While studying superheterodyne-based spectrum analyzers I ran into the concept of intermodulation products explained through a \$f_{RF}-f_{LO}\$ graph.
If it's not clear enough, the dashed lines are simply references \$f_{RF}=kf_{LO}\$ (\$k=1,2\$), while the others are \$f_{RF}=nf_{LO}\pm f_{IF}\$. \$f_{IF}\$ is the intermediate frequency of the system, at which the output of the mixer is filtered; \$f_{RF}\$ is the frequency of the input radio frequency signal; \$f_{LO}\$ is the variable frequency of the local oscillator.\$f_{LO}\$ is chosen in such a way that \$f_{LO} - f_{RF} = f_{IF}\$, so \$f_{RF,max} < f_{LO,min}\$ must hold: in the example, \$f_{RF} \in [0, 3]\, GHz\$ and \$f_{LO} \in [3, 6]\, GHz\$. No problem so far.
Then my lecturer said "if we set a fixed \$f_{LO}\$, then we have more than one curve at \$f_{IF}\$ output". That is true, of course, because \$f_{RF}=nf_{LO}\pm f_{IF}\$ holds and we get \$f_{IF}=\pm (f_{RF} - nf_{LO})\$. What I don't understand is the fact that to me the only segment that matters is the one that projects \$f_{LO}\$ in the range \$f_{RF} \in [0, 3]\, GHz\$ (so, the one marked as \$1-\$ in the picture), since we can suppose to provide a 3 GHz bandwidth spectrum analyzer with a signal that resides in that frequency range (I guess...).

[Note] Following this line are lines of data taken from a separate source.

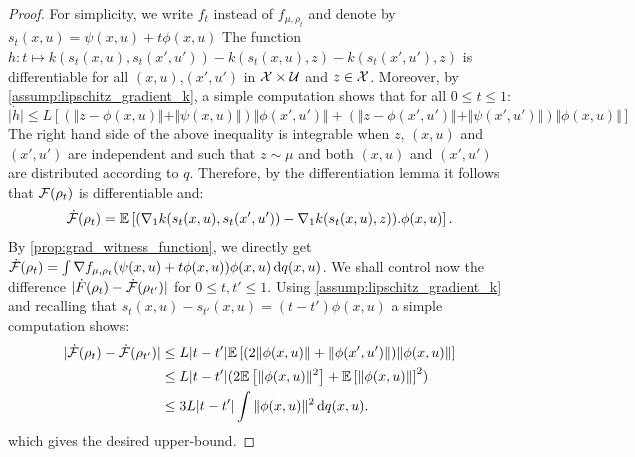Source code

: \begin{proof}
For simplicity, we write $f_t$ instead of $f_{\mu,\rho_t}$ and denote by $s_t(x,u)= \psi(x,u)+t\phi(x,u)$
The function $h: t\mapsto k(s_t(x,u),s_t(x',u')) - k(s_t(x,u),z) - k(s_t(x',u'),z)$ is differentiable for all $(x,u)$,$(x',u')$ in ${{\mathcal X}}\times \mathcal{U}$ and $z\in {{\mathcal X}}$. 
Moreover, by \cref{assump:lipschitz_gradient_k}, a simple computation shows that for all $0\leq t\leq 1$:%
\[
\vert \dot{h} \vert \leq L\left[ (\Vert z - \phi(x,u)\Vert + \Vert \psi(x,u)\Vert) \Vert \phi(x',u')\Vert +  
(\Vert z - \phi(x',u')\Vert + \Vert \psi(x',u')\Vert )\Vert \phi(x,u)\Vert \right]
\]
The right hand side of the above inequality is integrable when $z$,  $(x,u)$ and  $(x',u')$ are independent and such that $z\sim \mu$ and both $(x,u)$ and $(x',u')$ are distributed according to $q$. Therefore, by the differentiation lemma \cite[Theorem 6.28]{Klenke:2008} it follows that ${{\mathcal F}}(\rho_t)$ is differentiable and:
\begin{align}\label{eq:time_derivative_mmd}
\dot{{{\mathcal F}}}(\rho_t) = \mathbb{E}\left[(\nabla_1 k(s_t(x,u),s_t(x',u'))-\nabla_1 k(s_t(x,u),z)).\phi(x,u)\right].
\end{align}
By \cref{prop:grad_witness_function}, we directly get $\dot{{{\mathcal F}}}(\rho_t) = \int \nabla f_{\mu,\rho_t}(\psi(x,u)+t\phi(x,u)) \phi(x,u)\mathop{}\!\mathrm{d} q(x,u)$.
 We shall control now the difference $\vert \dot{F}(\rho_t)-\dot{{{\mathcal F}}}(\rho_{t'})\vert$ for $0\leq t,t'\leq 1$. Using \cref{assump:lipschitz_gradient_k} and recalling that $s_t(x,u)-s_{t'}(x,u)= (t-t')\phi(x,u)$ a simple computation shows:
\begin{align*}
	\vert\dot{{{\mathcal F}}}(\rho_t)-\dot{{{\mathcal F}}}(\rho_{t'}) \vert 
	&\leq L\vert t-t' \vert \mathbb{E}\left[(2\Vert \phi(x,u) \Vert + \Vert \phi(x',u')\Vert )\Vert \phi(x,u)\Vert  \right]\\
	  &\leq L\vert t-t'\vert(2\mathbb{E}\left[\Vert \phi(x,u)\Vert^2 \right]  + \mathbb{E}\left[\Vert \phi(x,u)\Vert \right]^2)\\
	 &\leq 3L\vert t-t'\vert\int\Vert \phi(x,u)\Vert^2 \mathop{}\!\mathrm{d} q(x,u).
\end{align*}
which gives the desired upper-bound.
\end{proof}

That would make more sense to me if we considered not only \$f_{RF}\$, but also the \$mf_{RF}\$ components of the mixer output, so that we could obtain \$f_{RF}=\frac{1}{m}(nf_{LO}\pm f_{IF})\$ in the spectrum analyzer range.
Of course, that doesn't make much sense, otherwise there would be no intermodulation products affecting the measurement. Where am I wrong?